Lucille “Lu” Sadowski (1947-2022)
Beloved family member and community volunteer
Lucille B. Sadowski, 74, died Saturday, April 23, 2022, at St. Francis Hospital in Roslyn, New York.
Lucille, known by most as “Lu,” was born in Queens, NY on October 22, 1947, a daughter of the late Michael and Theresa Knazik. She lived in Queens her entire life and adored the community, culture, and most of all the people within the community – her neighbors and friends.
Lu was predeceased by her only sister, Diane McGurgan. She is survived by her husband Stephen Sadowski, a son of the late Zygmunt & Elizabeth Sadowski, her daughters Denise Sadowski and Stephanie Sadowski Petrone and her sole granddaughter, Aurélie Diaz.
Lu professionally was trained as a Graphic Artist, attending the High School of Art and Design in Manhattan, New York. Lu’s creative side came out most often while bonding with her granddaughter, the light of her life, while working and encouraging her through art projects.
Lu spent many years enjoying trips to the Adirondack Mountains, Florida, cruising or traveling broadly after meeting and marrying the love of her life, Stephen Sadowski. Lucille and Stephen were married for 55 happy years and were lucky to be best friends.
Many reading this knew Lu as a long-time Secretary for the Juniper Park Civic Association. During that time, she worked on many projects to promote and develop the close relationship of its members with a program of civic and social activities. She truly cared about the community and always wanted to be involved, engaged, and give back to the place where she grew up, raised her family, and loved her neighbors. This was reflected throughout the years with her service in the civic association or as a volunteer for other neighborhood events. She will be remembered as always giving to others, helping where she could and want only for the best for those she loved: her family, friends, neighbors, and our community.
Walter Gill (1942-2022)
We’ve lost one of the good ones
by Steve Fisher
In 1969, my dad, Norman Fisher, closed his men’s retail store, Fisher’s Men’s Shop, on Grand Avenue, in Maspeth, for the last time. He then rented the building to a young man who had graduated from Grover Cleveland High School in Ridgewood and was operating a small photography studio on Liberty Avenue in Jamaica.
Walter Gill proved to be a successful entrepreneur. Walter was a driven, tireless worker. He spent long hours trans- forming the old men’s clothing store into a new photography studio. He named his new business Liberty Art Studio giving continuity to his first venture. He was a smart businessman, hiring a group of photographers to cover multiple events, mostly weddings, simultaneously.
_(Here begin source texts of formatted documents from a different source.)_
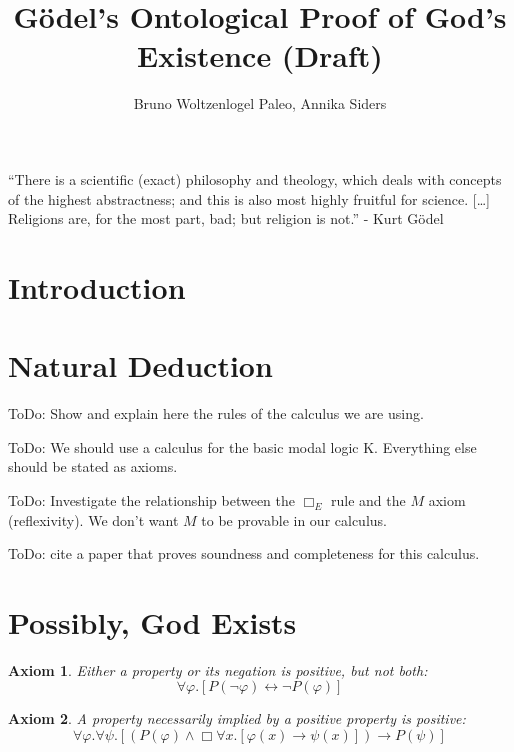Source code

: \documentclass{article}
\author{Bruno Woltzenlogel Paleo, Annika Siders}
\title{G\"{o}del's Ontological Proof of God's Existence (Draft)}
\newtheorem{axiom}{Axiom}
\newcommand{\imp}{\rightarrow}
\newcommand{\biimp}{\leftrightarrow}
\newcommand{\all}{\forall}
\newcommand{\nec}{\Box} %
\begin{document}
\maketitle

\newcommand{\ess}[2]{#1 \ \mathit{ess} \ #2}
\newcommand{\NE}{E}


\noindent
``There is a scientific (exact) philosophy and theology,
which deals with concepts of the highest abstractness; and this is also most highly fruitful for science. [\ldots] Religions are, for the most part, bad; but religion is not.'' - Kurt G\"{o}del

\section{Introduction}

\section{Natural Deduction}

ToDo: Show and explain here the rules of the calculus we are using.

ToDo: We should use a calculus for the basic modal logic K. Everything else should be stated as axioms.

ToDo: Investigate the relationship between the $\nec_E$ rule and the $M$ axiom (reflexivity). We don't want $M$ to be provable in our calculus. 

ToDo: cite a paper that proves soundness and completeness for this calculus.

\section{Possibly, God Exists}

\begin{axiom}
\label{A1}
Either a property or its negation is positive, but not both:
$$
\all \varphi. [P(\neg \varphi) \biimp \neg P(\varphi)]
$$
\end{axiom}

\begin{axiom}
\label{A2}
A property necessarily implied by a positive property is positive:
$$
\all \varphi. \all \psi.[(P(\varphi) \wedge \nec \all x.[\varphi(x) \imp \psi(x)]) \imp P(\psi)]
$$
\end{axiom}
\end{document}
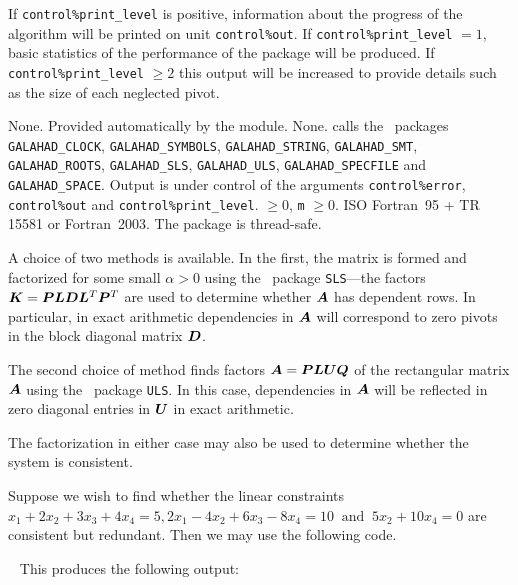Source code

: \documentclass{galahad}
\newcommand{\packagename}{FDC}
\begin{document}

\galinfo
If {\tt control\%print\_level} is positive, information about the progress
of the algorithm will be printed on unit {\tt control\-\%out}.
If {\tt control\%print\_level} $= 1$, basic statistics of the performance of the
package will be produced.
If {\tt control\-\%print\_level} $\geq 2$ this
output will be increased to provide details such as the size of each
neglected pivot.


\galgeneral

\galcommon None.
\galworkspace Provided automatically by the module.
\galroutines None.
\galmodules {\tt \packagename\_find\_dependent} calls the \galahad\ packages
{\tt GALAHAD\_CLOCK},
{\tt GALAHAD\_SY\-M\-BOLS},
{\tt GALAHAD\_STRING},
{\tt GALAHAD\_SMT}, {\tt GALAHAD\_\-ROOTS}, {\tt GALAHAD\_\-SLS},
{\tt GALAHAD\_\-ULS}, {\tt GALAHAD\_SPECFILE} and {\tt GALAHAD\_SPACE}.
\galio Output is under control of the arguments
 {\tt control\%error}, {\tt control\%out} and {\tt control\%print\_level}.
 $\geq 0$, {\tt m} $\geq  0$.
\galportability ISO Fortran~95 + TR 15581 or Fortran~2003.
The package is thread-safe.


\galmethod

A choice of two methods is available. In the first, the matrix
is formed and factorized for some small $\alpha > 0$ using the
\libraryname\ package {\tt SLS}---the
factors $\bmK = \bmP \bmL \bmD \bmL^T \bmP^T$ are used to determine
whether $\bmA$ has dependent rows. In particular, in exact arithmetic
dependencies in $\bmA$ will correspond to zero pivots in the block
diagonal matrix $\bmD$.

The second choice of method finds factors
$\bmA = \bmP \bmL \bmU \bmQ$ of the rectangular matrix $\bmA$
using the \libraryname\ package {\tt ULS}.
In this case, dependencies in $\bmA$ will be reflected in zero diagonal
entries in $\bmU$ in exact arithmetic.

The factorization in either case may also be used to
determine whether the system is consistent.


\galexample
Suppose we wish to find whether the linear constraints
$x_1 + 2 x_2 + 3 x_3 + 4 x_4 = 5, 2 x_1 - 4 x_2 + 6 x_3 - 8 x_4 = 10
\;\; \mbox{and} \;\; 5 x_2 + 10 x_4 = 0$
are consistent but redundant.
Then we may use the following code.

{\tt \small
\VerbatimInput{\packageexample}
}
\noindent
This produces the following output:
{\tt \small
\VerbatimInput{\packageresults}
}
\end{document}

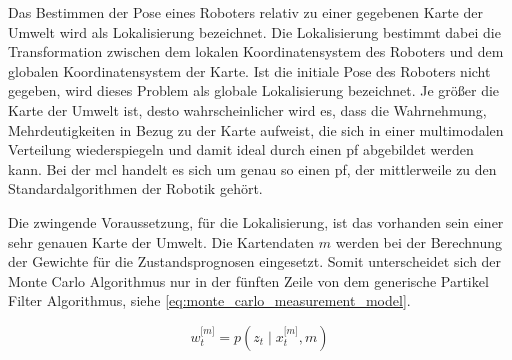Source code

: Das Bestimmen der Pose eines Roboters relativ zu einer gegebenen Karte der Umwelt wird als Lokalisierung bezeichnet. Die Lokalisierung bestimmt dabei die Transformation zwischen dem lokalen Koordinatensystem des Roboters und dem globalen Koordinatensystem der Karte. Ist die initiale Pose des Roboters nicht gegeben, wird dieses Problem als globale Lokalisierung bezeichnet. Je größer die Karte der Umwelt ist, desto wahrscheinlicher wird es, dass die Wahrnehmung, Mehrdeutigkeiten in Bezug zu der Karte aufweist, die sich in einer multimodalen Verteilung wiederspiegeln und damit ideal durch einen \Gls{pf} abgebildet werden kann. Bei der \Gls{mcl} handelt es sich um genau so einen \Gls{pf}, der mittlerweile zu den Standardalgorithmen der Robotik gehört.

Die zwingende Voraussetzung, für die Lokalisierung, ist das vorhanden sein einer sehr genauen Karte der Umwelt. Die Kartendaten $m$ werden bei der Berechnung der Gewichte für die Zustandsprognosen eingesetzt. Somit unterscheidet sich der Monte Carlo Algorithmus nur in der fünften Zeile von dem generische Partikel Filter Algorithmus, siehe \autoref{eq:monte_carlo_measurement_model}. 

\begin{equation}
w^{\lbrack m \rbrack}_t = p(z_t \mid x^{\lbrack m \rbrack}_t, m) \label{eq:monte_carlo_measurement_model}
\end{equation}

%

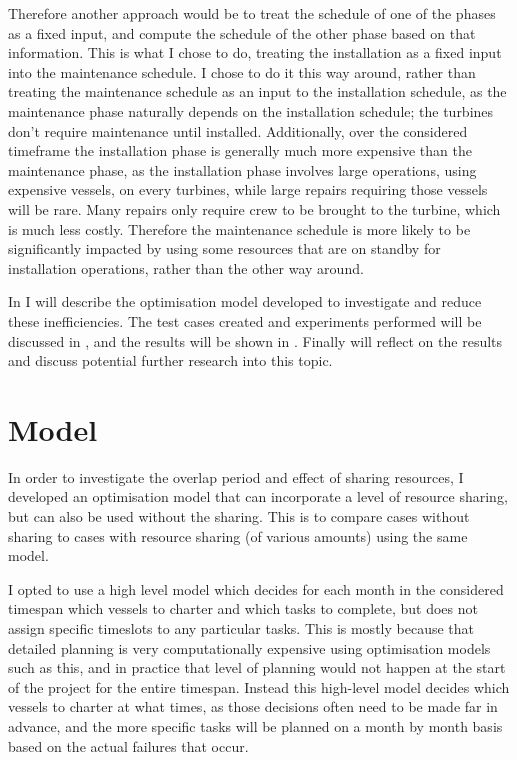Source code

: \documentclass[a4paper,12pt]{report}
\begin{document}
Therefore another approach would be to treat the schedule of one of the phases as a fixed input, and compute the schedule of the other phase based on that information. This is what I chose to do, treating the installation as a fixed input into the maintenance schedule. I chose to do it this way around, rather than treating the maintenance schedule as an input to the installation schedule, as the maintenance phase naturally depends on the installation schedule; the turbines don't require maintenance until installed. Additionally, over the considered timeframe the installation phase is generally much more expensive than the maintenance phase, as the installation phase involves large operations, using expensive vessels, on every turbines, while large repairs requiring those vessels will be rare. Many repairs only require crew to be brought to the turbine, which is much less costly. Therefore the maintenance schedule is more likely to be significantly impacted by using some resources that are on standby for installation operations, rather than the other way around. 

\bigskip

In  I will describe the optimisation model developed to investigate and reduce these inefficiencies. The test cases created and experiments performed will be discussed in , and the results will be shown in . Finally  will reflect on the results and discuss potential further research into this topic. 

\section{Model} \label{s:model}
In order to investigate the overlap period and effect of sharing resources, I developed an optimisation model that can incorporate a level of resource sharing, but can also be used without the sharing. This is to compare cases without sharing to cases with resource sharing (of various amounts) using the same model. 

I opted to use a high level model which decides for each month in the considered timespan which vessels to charter and which tasks to complete, but does not assign specific timeslots to any particular tasks. This is mostly because that detailed planning is very computationally expensive using optimisation models such as this, and in practice that level of planning would not happen at the start of the project for the entire timespan. Instead this high-level model decides which vessels to charter at what times, as those decisions often need to be made far in advance, and the more specific tasks will be planned on a month by month basis based on the actual failures that occur. 
\end{document}
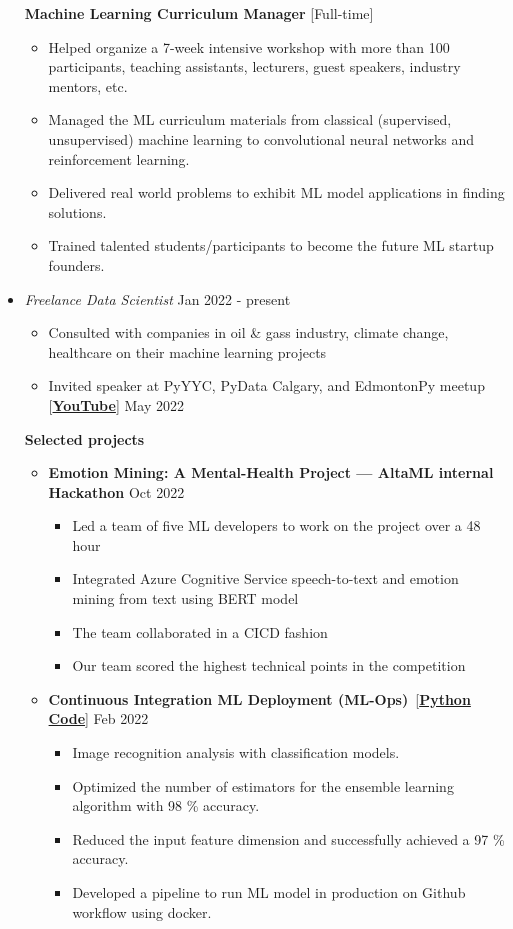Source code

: \documentclass[11pt,a4paper,sans]{moderncv} %
\begin{document}
\begin{itemize}
	\textbf{Machine Learning Curriculum Manager} [Full-time]
	\begin{itemize}
		\item Helped organize a 7-week intensive workshop with more than 100 participants, teaching assistants, lecturers, guest speakers, industry mentors, etc.
		\item Managed the ML curriculum materials from classical (supervised, unsupervised) machine learning to convolutional neural networks and reinforcement learning.
		\item Delivered real world problems to exhibit ML model applications in finding solutions.
		\item Trained talented students/participants to become the future ML startup founders.
	\end{itemize}

	\item \href{https://hadi2525.github.io}{} \emph{Freelance Data Scientist} \hfill Jan 2022 - present
	\begin{itemize}
		\item Consulted with companies in oil \& gass industry, climate change, healthcare on their machine learning projects
		\item Invited speaker at PyYYC, PyData Calgary, and EdmontonPy meetup [\href{https://www.youtube.com/watch?v=4S_QGDHTICw}{\textbf{YouTube}]} \hfill May 2022
	\end{itemize}
	\textbf{Selected projects}
	\begin{itemize}
		\item \textbf{Emotion Mining: A Mental-Health Project --- AltaML internal Hackathon} \hfill Oct 2022
		\begin{itemize}
			\item Led a team of five ML developers to work on the project over a 48 hour
			\item Integrated Azure Cognitive Service speech-to-text and emotion mining from text using BERT model
			\item The team collaborated in a CICD fashion
			\item Our team scored the highest technical points in the competition
		\end{itemize}
		
		\item \textbf{Continuous Integration ML Deployment (ML-Ops)}~[\href{https://github.com/Hadi2525/ML_production_01/tree/Hadi2525-patch-1}{\textbf{Python Code}}] \hfill Feb 2022
		\begin{itemize}
			\item Image recognition analysis with classification models.
			\item Optimized the number of estimators for the ensemble learning algorithm with 98 \% accuracy.
			\item Reduced the input feature dimension and successfully achieved a 97 \% accuracy.
			\item Developed a pipeline to run ML model in production on Github workflow using docker.
		\end{itemize}
		

\end{itemize}
\end{itemize}
\end{document}

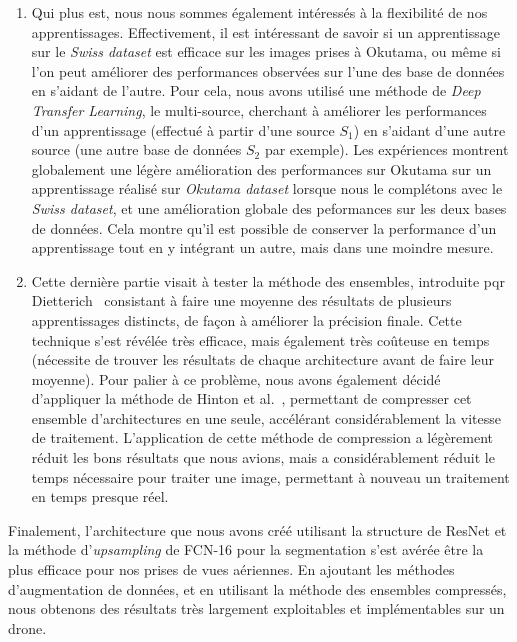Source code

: \begin{enumerate}
\item Qui plus est, nous nous sommes également intéressés à la flexibilité de nos apprentissages. Effectivement, il est intéressant de savoir si un apprentissage sur le \textit{Swiss dataset} est efficace sur les images prises à Okutama, ou même si l'on peut améliorer des performances observées sur l'une des base de données en s'aidant de l'autre. Pour cela, nous avons utilisé une méthode de \textit{Deep Transfer Learning}, le multi-source, cherchant à améliorer les performances d'un apprentissage (effectué à partir d'une source $S_1$) en s'aidant d'une autre source (une autre base de données $S_2$ par exemple). Les expériences montrent globalement une légère amélioration des performances sur Okutama sur un apprentissage réalisé sur \textit{Okutama dataset} lorsque nous le complétons avec le \textit{Swiss dataset}, et une amélioration globale des peformances sur les deux bases de données. Cela montre qu'il est possible de conserver la performance d'un apprentissage tout en y intégrant un autre, mais dans une moindre mesure.
\item Cette dernière partie visait à tester la méthode des ensembles, introduite pqr Dietterich~\cite{DIET00} consistant à faire une moyenne des résultats de plusieurs apprentissages distincts, de façon à améliorer la précision finale. Cette technique s'est révélée très efficace, mais également très coûteuse en temps (nécessite de trouver les résultats de chaque architecture avant de faire leur moyenne). Pour palier à ce problème, nous avons également décidé d'appliquer la méthode de Hinton et al.~\cite{HINT15}, permettant de compresser cet ensemble d'architectures en une seule, accélérant considérablement la vitesse de traitement. L'application de cette méthode de compression a légèrement réduit les bons résultats que nous avions, mais a considérablement réduit le temps nécessaire pour traiter une image, permettant à nouveau un traitement en temps presque réel.
\end{enumerate}

Finalement, l'architecture que nous avons créé utilisant la structure de ResNet et la méthode d'\textit{upsampling} de FCN-16 pour la segmentation s'est avérée être la plus efficace pour nos prises de vues aériennes. En ajoutant les méthodes d'augmentation de données, et en utilisant la méthode des ensembles compressés, nous obtenons des résultats très largement exploitables et implémentables sur un drone.

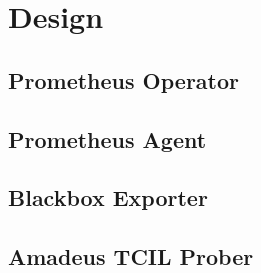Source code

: 
\chapter{Design}\label{chapter:design}

\section{Prometheus Operator}

\section{Prometheus Agent}

\section{Blackbox Exporter}

\section{Amadeus TCIL Prober}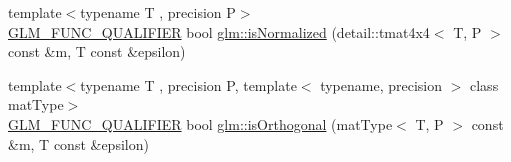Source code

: \begin{DoxyCompactItemize}
\item 
{\footnotesize template$<$typename T , precision P$>$ }\\\hyperlink{setup_8hpp_a33fdea6f91c5f834105f7415e2a64407}{G\+L\+M\+\_\+\+F\+U\+N\+C\+\_\+\+Q\+U\+A\+L\+I\+F\+I\+ER} bool \hyperlink{group__gtx__matrix__query_gad0ff11cc2c26d3086d9f88316a321637}{glm\+::is\+Normalized} (detail\+::tmat4x4$<$ T, P $>$ const \&m, T const \&epsilon)
\item 
{\footnotesize template$<$typename T , precision P, template$<$ typename, precision $>$ class mat\+Type$>$ }\\\hyperlink{setup_8hpp_a33fdea6f91c5f834105f7415e2a64407}{G\+L\+M\+\_\+\+F\+U\+N\+C\+\_\+\+Q\+U\+A\+L\+I\+F\+I\+ER} bool \hyperlink{group__gtx__matrix__query_gab2cb5d23df77b4e4e63ad2965acd31b3}{glm\+::is\+Orthogonal} (mat\+Type$<$ T, P $>$ const \&m, T const \&epsilon)
\end{DoxyCompactItemize}
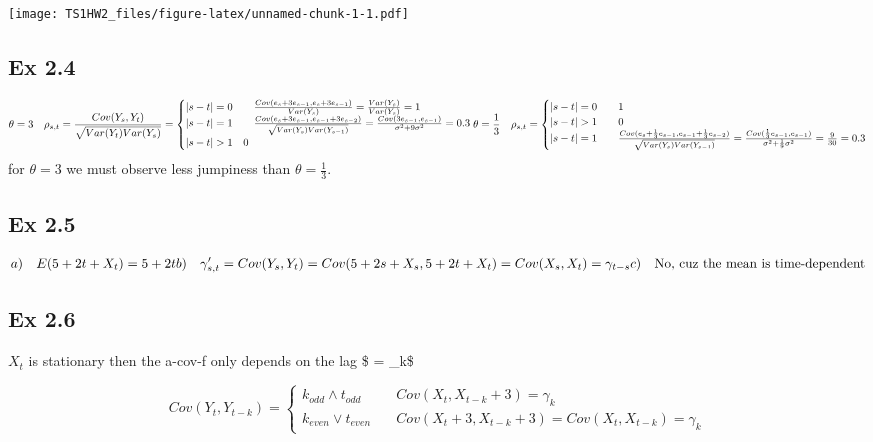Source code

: \documentclass[
]{article}
\begin{document}
\texttt{[image: TS1HW2\_files/figure-latex/unnamed-chunk-1-1.pdf]}

\subsection{Ex 2.4}\label{ex-2.4}

\[
\theta = 3 \quad \rho_{s,t} = \frac{Cov(Y_s,Y_t)}{\sqrt{Var(Y_t)Var(Y_s)}} = \begin{cases}
|s-t| = 0 & \quad \frac{Cov(e_s + 3e_{s-1} , e_s + 3e_{s-1} )}{Var(Y_s)} = \frac{Var(Y_s)}{Var(Y_s)} = 1 \\
|s-t| = 1 & \quad \frac{Cov(e_s + 3e_{s-1}, e_{s-1} + 3e_{s-2} )}{\sqrt{Var(Y_s)Var(Y_{s-1})}}  = \frac{Cov(3e_{s-1}, e_{s-1})}{\sigma^2 + 9\sigma^2} = 0.3 \\
|s-t| > 1 & 0
\end{cases} \\
\theta = \frac{1}{3} \quad  \rho_{s,t} =\begin{cases}
|s-t| = 0 & \quad 1  \\
|s-t| > 1 & \quad 0 \\
|s-t| = 1 & \quad \frac{Cov(e_s + \frac{1}{3}e_{s-1}, e_{s-1} + \frac{1}{3}e_{s-2} )}{\sqrt{Var(Y_s)Var(Y_{s-1})}}  = \frac{Cov(\frac{1}{3}e_{s-1}, e_{s-1})}{\sigma^2 + \frac{1}{9}\sigma^2} = \frac{9}{30} = 0.3 \\
\end{cases}
\] for \(\theta = 3\) we must observe less jumpiness than
\(\theta = \frac{1}{3}\).

\subsection{Ex 2.5}\label{ex-2.5}

\[
a) \quad  E(5+2t + X_t) = 5 + 2t \\
b) \quad  \gamma'_{s,t} = Cov(Y_s,Y_t) = Cov(5+2s+X_s, 5+2t+X_t) = Cov(X_s,X_t) = \gamma_{t-s} \\
c) \quad \text{No, cuz the mean is time-dependent}
\]

\subsection{Ex 2.6}\label{ex-2.6}

\(X_t\) is stationary then the a-cov-f only depends on the lag \$ =
\gamma\_k\$

\[
Cov(Y_t, Y_{t-k}) = 
\begin{cases} 
k_{odd} \land t_{odd} \ \quad & Cov(X_t, X_{t-k} + 3) = \gamma_k \\
k_{even} \lor t_{even} \quad &  Cov(X_t + 3, X_{t-k} + 3)= Cov(X_t, X_{t-k}) = \gamma_k
\end{cases}
\]
\end{document}
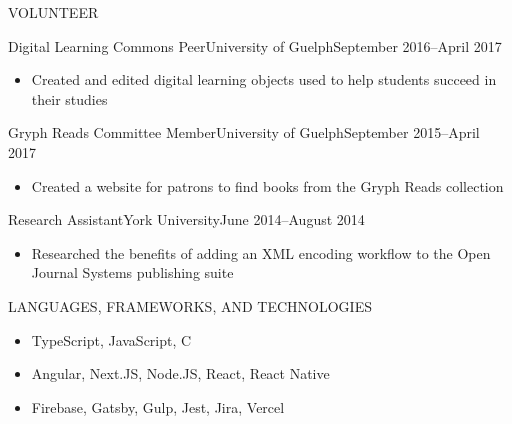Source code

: \documentclass[]{mcdowellcv}
\begin{document}
  \begin{cvsection}{VOLUNTEER}
    \begin{cvsubsection}{Digital Learning Commons Peer}{University of Guelph}{September 2016--April 2017}
   \begin{itemize}
     \item Created and edited digital learning objects used to help students succeed in their studies
   \end{itemize}
 \end{cvsubsection}

     \begin{cvsubsection}{Gryph Reads Committee Member}{University of Guelph}{September 2015--April 2017}
   \begin{itemize}
     \item Created a website for patrons to find books from the Gryph Reads collection
   \end{itemize}
 \end{cvsubsection}


     \begin{cvsubsection}{Research Assistant}{York University}{June 2014--August 2014}
   \begin{itemize}
     \item Researched the benefits of adding an XML encoding workflow to the Open Journal Systems publishing suite
   \end{itemize}
 \end{cvsubsection}
\end{cvsection}

	\begin{cvsection}{LANGUAGES, FRAMEWORKS, AND TECHNOLOGIES}
		\begin{cvsubsection}{}{}{}	
			\begin{itemize}
				\item TypeScript, JavaScript, C
				\item Angular, Next.JS, Node.JS, React, React Native
				\item Firebase, Gatsby, Gulp, Jest, Jira, Vercel
			\end{itemize}
		\end{cvsubsection}
	\end{cvsection}
	
\end{document}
I worked at the studio during the summer of ‘70 between semesters. Walter was a wonderful boss and mentor and taught me a lot about photography. I helped assemble the wedding albums and had to analyze negatives to match them with the proofs that had to be printed. I also learned the developing process of color prints.
Walter realized that he could further control each job if he created a desirable exterior space behind his studio; he gave me the task the next summer of designing and building the outdoor studio.
Walter’s business grew and he ultimately opened his own photography lab in Woodside. He serviced not only his own studio, but others throughout Queens. He finally retired a few years back, but countless couples from various neighborhoods have had their precious photos either taken by or printed by Walter Gill over many years. Every June 26th, my wife and I take out our wedding album and re-live our wedding in 1976. Unfortunately, this April 6th, Walter passed away. Walter Gill’s contribution to our community, though, lives on.